Brian Afande is a former brand manager at Converse, and had been at it for 7 years when he realized he had a great understanding of what assets a brand has and also quite a great view of current trends. Dan Nduati was developing websites, and Converse happened to be his first big client and that’s how Brian and Mark met, and started doing business together. Micheal Ilako dropped out of the fourth year of medicine and surprised his parents when he said that he’d be joining Mo Amin School of journalism, a step that would see him end up being a movie director.
These three started Black Rhino VR, a company that produces virtual reality videos for clients. The three take up company roles as follows; Brian is the Business Development lead, Micheal is the Head of Production and Dan is the Head of Strategy. Black Rhino VR team spent their first 8 months of the 2 years the company has been in existence doing research and development. Understanding how Virtual Reality can be applied in the Kenyan market, before they went into business.
A regular PC can take 72 hours to render the videos,… beast drops that time to 7 minutes.
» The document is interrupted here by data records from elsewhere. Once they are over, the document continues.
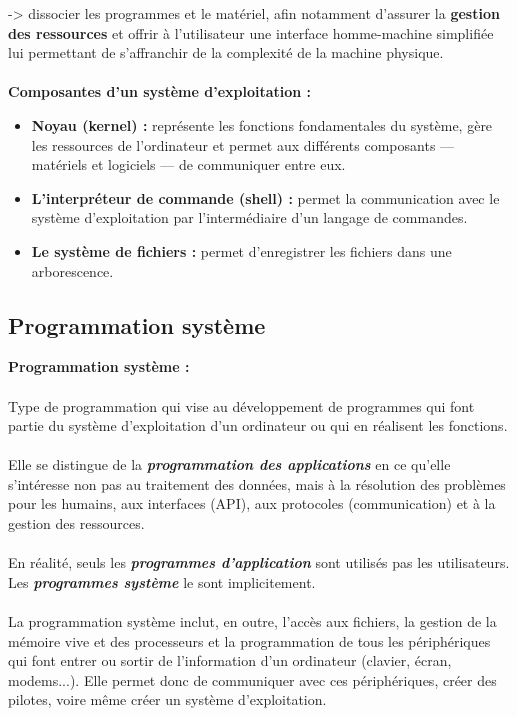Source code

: 		\begin{frame}
			-> dissocier les programmes et le matériel, afin notamment d'assurer la \textbf{gestion des ressources} et offrir à l'utilisateur une interface homme-machine simplifiée lui permettant de s'affranchir de la complexité de la machine physique.
			\\~\\
			\textbf{Composantes d'un système d'exploitation :}~\\
				\begin {itemize}
					\item \textbf{Noyau (kernel) :} représente les fonctions fondamentales du système, gère les ressources de l’ordinateur et permet aux différents composants — matériels et logiciels — de communiquer entre eux.
					\item \textbf{L'interpréteur de commande (shell) :} permet la communication avec le système d'exploitation par l'intermédiaire d'un langage de commandes.
					\item \textbf{Le système de fichiers :} permet d'enregistrer les fichiers dans une arborescence.
				\end{itemize}
		\end{frame}
	
	\subsection{Programmation système}
		\begin{frame}
			\textbf{Programmation système :}
			\\~\\
			Type de programmation qui vise au développement de programmes qui font partie du système d’exploitation d’un ordinateur ou qui en réalisent les fonctions.\\~\\
			
			Elle se distingue de la \textit{\textbf{programmation des applications}} en ce qu’elle s’intéresse non pas au traitement des données, mais à la résolution des problèmes pour les humains, aux interfaces (API), aux protocoles (communication) et à la gestion des ressources.\\~\\
			
			En réalité, seuls les \textit{\textbf{programmes d'application}} sont utilisés pas les utilisateurs. Les \textit{\textbf{programmes système}} le sont implicitement.\\~\\
			
			La programmation système inclut, en outre, l’accès aux fichiers, la gestion de la mémoire vive et des processeurs et la programmation de tous les périphériques qui font entrer ou sortir de l’information d’un ordinateur (clavier, écran, modems...). Elle permet donc de communiquer avec ces périphériques, créer des pilotes, voire même créer un système d'exploitation.
			
		\end{frame}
In the early days, they were working from their houses, and that’s when they learnt that producing Virtual Reality content would mean powerful hardware. Much powerful than they had in terms of personal computers. And they couldn’t get that hardware in Nairobi. They then embarked on a project to ship in parts and build their rendering machine from start. A regular PC can take 72 hours to render the videos, this new machine they call beast drops that time to 7 minutes.
They had found a new passion. Brian says that they are not driven by the money, although the money and satisfied clients is a motivation on itself. What motivated them the most is changing lives, social impact. They want to create a different visual narrative of Kenya and Africa, tell the stories that people don’t know in immersive Virtual Reality (VR) content.
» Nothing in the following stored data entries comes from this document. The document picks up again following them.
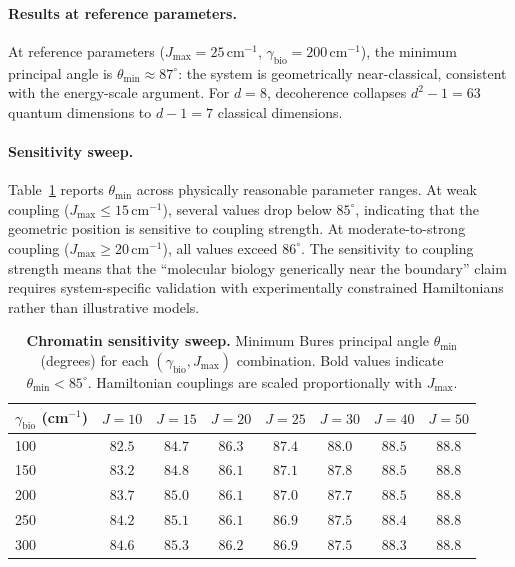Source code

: \documentclass[12pt,a4paper]{article}
\theoremstyle{definition}
\theoremstyle{remark}
\begin{document}
\paragraph{Results at reference parameters.} At reference parameters ($J_{\max} = 25$\,cm$^{-1}$, $\gamma_{\mathrm{bio}} = 200$\,cm$^{-1}$), the minimum principal angle is $\theta_{\min} \approx 87^\circ$: the system is geometrically near-classical, consistent with the energy-scale argument. For $d = 8$, decoherence collapses $d^2 - 1 = 63$ quantum dimensions to $d - 1 = 7$ classical dimensions.

\paragraph{Sensitivity sweep.} Table~\ref{tab:chromatin-sweep} reports $\theta_{\min}$ across physically reasonable parameter ranges. At weak coupling ($J_{\max} \leq 15$\,cm$^{-1}$), several values drop below $85^\circ$, indicating that the geometric position is sensitive to coupling strength. At moderate-to-strong coupling ($J_{\max} \geq 20$\,cm$^{-1}$), all values exceed $86^\circ$. The sensitivity to coupling strength means that the ``molecular biology generically near the boundary'' claim requires system-specific validation with experimentally constrained Hamiltonians rather than illustrative models.

\begin{table}[H]
\centering
\caption{\textbf{Chromatin sensitivity sweep.} Minimum Bures principal angle $\theta_{\min}$ (degrees) for each $(\gamma_{\mathrm{bio}}, J_{\max})$ combination. Bold values indicate $\theta_{\min} < 85^\circ$. Hamiltonian couplings are scaled proportionally with $J_{\max}$.}
\label{tab:chromatin-sweep}
\smallskip
\begin{tabular}{l|ccccccc}
\hline
$\gamma_{\mathrm{bio}}$ (cm$^{-1}$) & $J{=}10$ & $J{=}15$ & $J{=}20$ & $J{=}25$ & $J{=}30$ & $J{=}40$ & $J{=}50$ \\
\hline
100 & $\mathbf{82.5}$ & $\mathbf{84.7}$ & $86.3$ & $87.4$ & $88.0$ & $88.5$ & $88.8$ \\
150 & $\mathbf{83.2}$ & $\mathbf{84.8}$ & $86.1$ & $87.1$ & $87.8$ & $88.5$ & $88.8$ \\
200 & $\mathbf{83.7}$ & $85.0$ & $86.1$ & $87.0$ & $87.7$ & $88.5$ & $88.8$ \\
250 & $\mathbf{84.2}$ & $85.1$ & $86.1$ & $86.9$ & $87.5$ & $88.4$ & $88.8$ \\
300 & $\mathbf{84.6}$ & $85.3$ & $86.2$ & $86.9$ & $87.5$ & $88.3$ & $88.8$ \\
\hline
\end{tabular}
\end{table}
\end{document}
In the two years they have been in operation they have netted several client with the first big client being Safaricom’s Blaze last year in May. This opened up paths, they had a commercial project in their portfolio and new clients have come in including Vivo Energy and Netherlands School. With Netherlands School they developed VR content for students to visualize space in their science lessons.
The big distribution problem
Developing VR content also comes with that problem of distribution, that’s if you depend on consumers with VR headsets. Very few people have these headsets and that as a target demo isn’t sustainable in the short term. Fortunately, with Facebook and Youtube, there is VR content hosting and any smartphone with an accelerometer and a reliable gyroscope can show this content. These are available from Kshs 14,000 (USD 140) smartphones.
A big break came when they developed VR content for one of their clients, Greenlight Planet with a solar product Sunking. “When we shot the documentary, our content was chosen to be played in international VR platform VeeR VR. This got our name out there as capable of telling African stories in Virtual Reality,” says Brian. And now they are ready to face the world. Brian says they are already in contact with news agencies abroad to tell African stories.
Blackrhino VR, now with an office at Nelleon Place, Rhapta road in Westlands has a vision to be known as the African storyteller of African experiences and while at it create awareness of VR content to become mainstream and also affordable in Africa. They have put their skin in the game, and have so far sunk in Kshs 3 million to see their project work. On the advice of Cabinet Secretary Joe Mucheru, they exhibited at Connected Kenya 2017 which is happening on the dates 9th to 13th of April 2017 at Leisure Lodge in Diani, Kwale County.